Barry Lopez: An Appreciation

I was twenty-six years old when I first read Arctic Dreams, Barry Lopez’s National Book Award-winning account of the five years he spent visiting the Arctic region. It was a difficult read for me. I tried to care about a land that seemed not only distant, but harsh and unlovable in the extreme. Why would anyone, I wondered, spend so much time in such a place? What about the Arctic could possibly fill a 400-plus page book? 

It took me a long time to finish Arctic Dreams. And in truth it’s not a book to rush through. Lopez’s writing, with its minute descriptions, historical references, and sudden leaps, takes time to absorb. Many times while reading the book, I experienced that cold-fire, top-of-the-head-lifting-off sensation that Emily Dickinson described so precisely, even while wondering where, exactly, Lopez was taking me—were we in Banks Island or Tôrnârssuk? Did it matter?

I kept reading. I imagined Lopez standing completely still, somewhere very cold, and memorizing what he saw: “here is a prong from a bird spear; here is a walrus-tooth pendant; but what were the ideas attached to these objects?”

Arctic Dreams explicates the landscape, a place that includes the indigenous people who understand it better than anyone but to whom few listen, the scientists who study it via industry-funded grants, and its animals and plants. My favorite section of the book, “The Country of the Mind,” describes the tiny Beaufort Sea Island called Pingok: “to a Western imagination that finds a stand of full-crowned trees heartening, that finds the flight and voice of larks exhilarating, and the sight of wind rolling over fields of tall grass more agreeable, Pingok seems impoverished.” By the end of the chapter, Lopez questions our acceptance of the need to leave home (“it is a convention of Western thought to believe all cultures are compelled to explore”), wonders “which plants separate at a glance mesic tundra from hydric, hydric from xeric?” and observes the remains of human settlement on the island.

Lopez offers the deep connection the Inuit people have to the land that’s sustained them for centuries as a balm for what ails our present culture: “This archaic affinity for the land, I believe, is an antidote to the loneliness that in our own culture we associate with individual estrangement and despair.” Reading these words, I suddenly understood why I should care about this vast and distant land: because someone else did.

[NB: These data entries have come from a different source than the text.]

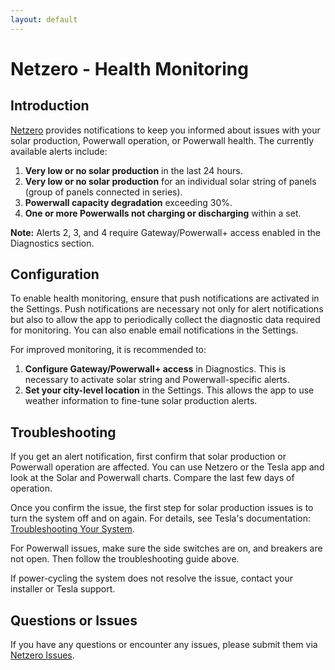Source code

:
 ```yaml
---
layout: default
---
```


# Netzero - Health Monitoring

## Introduction

[Netzero](https://www.netzero.energy) provides notifications to keep you informed about issues with your solar production, Powerwall operation, or Powerwall health. The currently available alerts include:
1. **Very low or no solar production** in the last 24 hours.
2. **Very low or no solar production** for an individual solar string of panels (group of panels connected in series).
3. **Powerwall capacity degradation** exceeding 30%.
4. **One or more Powerwalls not charging or discharging** within a set.

**Note:** Alerts 2, 3, and 4 require Gateway/Powerwall+ access enabled in the Diagnostics section.

## Configuration

To enable health monitoring, ensure that push notifications are activated in the Settings. Push notifications are necessary not only for alert notifications but also to allow the app to periodically collect the diagnostic data required for monitoring. You can also enable email notifications in the Settings.

For improved monitoring, it is recommended to:
1. **Configure Gateway/Powerwall+ access** in Diagnostics. This is necessary to activate solar string and Powerwall-specific alerts.
2. **Set your city-level location** in the Settings. This allows the app to use weather information to fine-tune solar production alerts.

## Troubleshooting

If you get an alert notification, first confirm that solar production or Powerwall operation are affected. You can use Netzero or the Tesla app and look at the Solar and Powerwall charts. Compare the last few days of operation.

Once you confirm the issue, the first step for solar production issues is to turn the system off and on again.  For details, see Tesla's documentation: [Troubleshooting Your System](https://www.tesla.com/support/energy/solar-panels/after-installation/troubleshooting-your-system).

For Powerwall issues, make sure the side switches are on, and breakers are not open. Then follow the troubleshooting guide above.

If power-cycling the system does not resolve the issue, contact your installer or Tesla support.


## Questions or Issues

If you have any questions or encounter any issues, please submit them via [Netzero Issues](https://github.com/netzero-labs/netzero/issues).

That, I believe, is the message that underscores Lopez’s nature writing: we should care, passionately, powerfully, about every place on Earth, no matter how strange or unforgiving.

In the mid-2000s, I sat in the audience in Saratoga, California, listening as Barry Lopez recited W.S. Merwin’s poem “Thanks” from memory. After the poem ended on the line “dark though it is,” Lopez let the silence last, then began, finally, to read a short story from his latest book.

Thirty-one years after I first read Arctic Dreams, I moved to Eugene, Oregon, just a few miles west of Lopez’s home on the McKenzie River. That home was badly damaged in

September of 2020, when the Holiday Farm fire burned through almost 300,000 acres in the McKenzie River Valley, displacing thousands of people. On Christmas Day, 2020, Barry Lopez died, surrounded by his family. 

After I heard of Lopez’s death, I searched for my copy of Arctic Dreams, the one I bought in 1986, but I couldn’t find it. I now own a brand-new copy of the book that challenged me so much all those years ago. I look forward to reading it.

9 replies »

  1. What a nice reflective statement about an author who reached deep to touch what is just in front of us all. Thank you for sharing this piece, Erica.

  2. Thank you for your profound observations. I may quote you quoting Lopez on the Inuit. Luckily I was able to go to his reading in Point Reyes a couple of years ago, where we all sat on hay stacks as he spoke and read from Horizon. Please come visit.